[Collection entries]
———

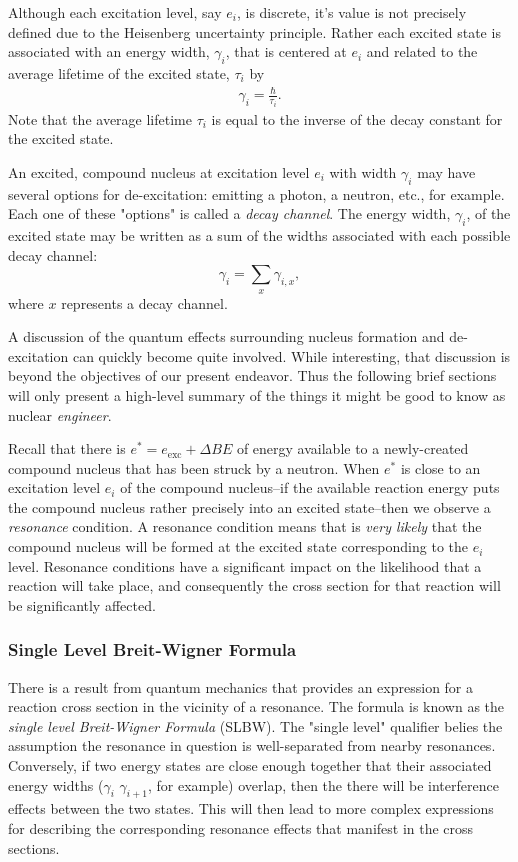 \documentclass[11pt]{article}
\begin{document}
Although each excitation level, say \(e_i\), is discrete, it's value is not precisely defined due to the Heisenberg uncertainty principle.  Rather each excited state is associated with an energy width, \(\gamma_i\), that is centered at \(e_i\) and related to the average lifetime of the excited state, \(\tau_i\) by
\begin{align}
  \gamma_i = \frac{\hbar}{\tau_i}.
\end{align}
Note that the average lifetime \(\tau_i\) is equal to the inverse of the decay constant for the excited state.

An excited, compound nucleus at excitation level \(e_i\) with width \(\gamma_i\) may have several options for de-excitation: emitting a photon, a neutron, etc., for example.  Each one of these "options" is called a \emph{decay channel}.  The energy width, \(\gamma_i\), of the excited state may be written as a sum of the widths associated with each possible decay channel:
\begin{equation}
  \gamma_i = \sum_x \gamma_{i,x},
\end{equation}
where \(x\) represents a decay channel.

A discussion of the quantum effects surrounding nucleus formation and de-excitation can quickly become quite involved.  While interesting, that discussion is beyond the objectives of our present endeavor.  Thus the following brief sections will only present a high-level summary of the things it might be good to know as nuclear \emph{engineer}.

Recall that there is \(e^* = e_{\text{exc}} + \Delta BE\) of energy available to a newly-created compound nucleus that has been struck by a neutron.  When \(e^*\) is close to an excitation level \(e_i\) of the compound nucleus--if the available reaction energy puts the compound nucleus rather precisely into an excited state--then we observe a \emph{resonance} condition.  A resonance condition means that is \emph{very likely} that the compound nucleus will be formed at the excited state corresponding to the \(e_i\) level.  Resonance conditions have a significant impact on the likelihood that a reaction will take place, and consequently the cross section for that reaction will be significantly affected.

\subsubsection{Single Level Breit-Wigner Formula}
\label{sec:orgheadline14}
There is a result from quantum mechanics that provides an expression for a reaction cross section in the vicinity of a resonance.  The formula is known as the \emph{single level Breit-Wigner Formula} (SLBW).  The "single level" qualifier belies the assumption the resonance in question is well-separated from nearby resonances.  Conversely, if two energy states are close enough together that their associated energy widths (\(\gamma_i\) \(\gamma_{i+1}\), for example) overlap, then the there will be interference effects between the two states.  This will then lead to more complex expressions for describing the corresponding resonance effects that manifest in the cross sections.
\end{document}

———

• TRY IT:
Once you have read through the entries above, state how many lines hold the word "effects", giving nothing but the number.

• FINISHED TASK:
2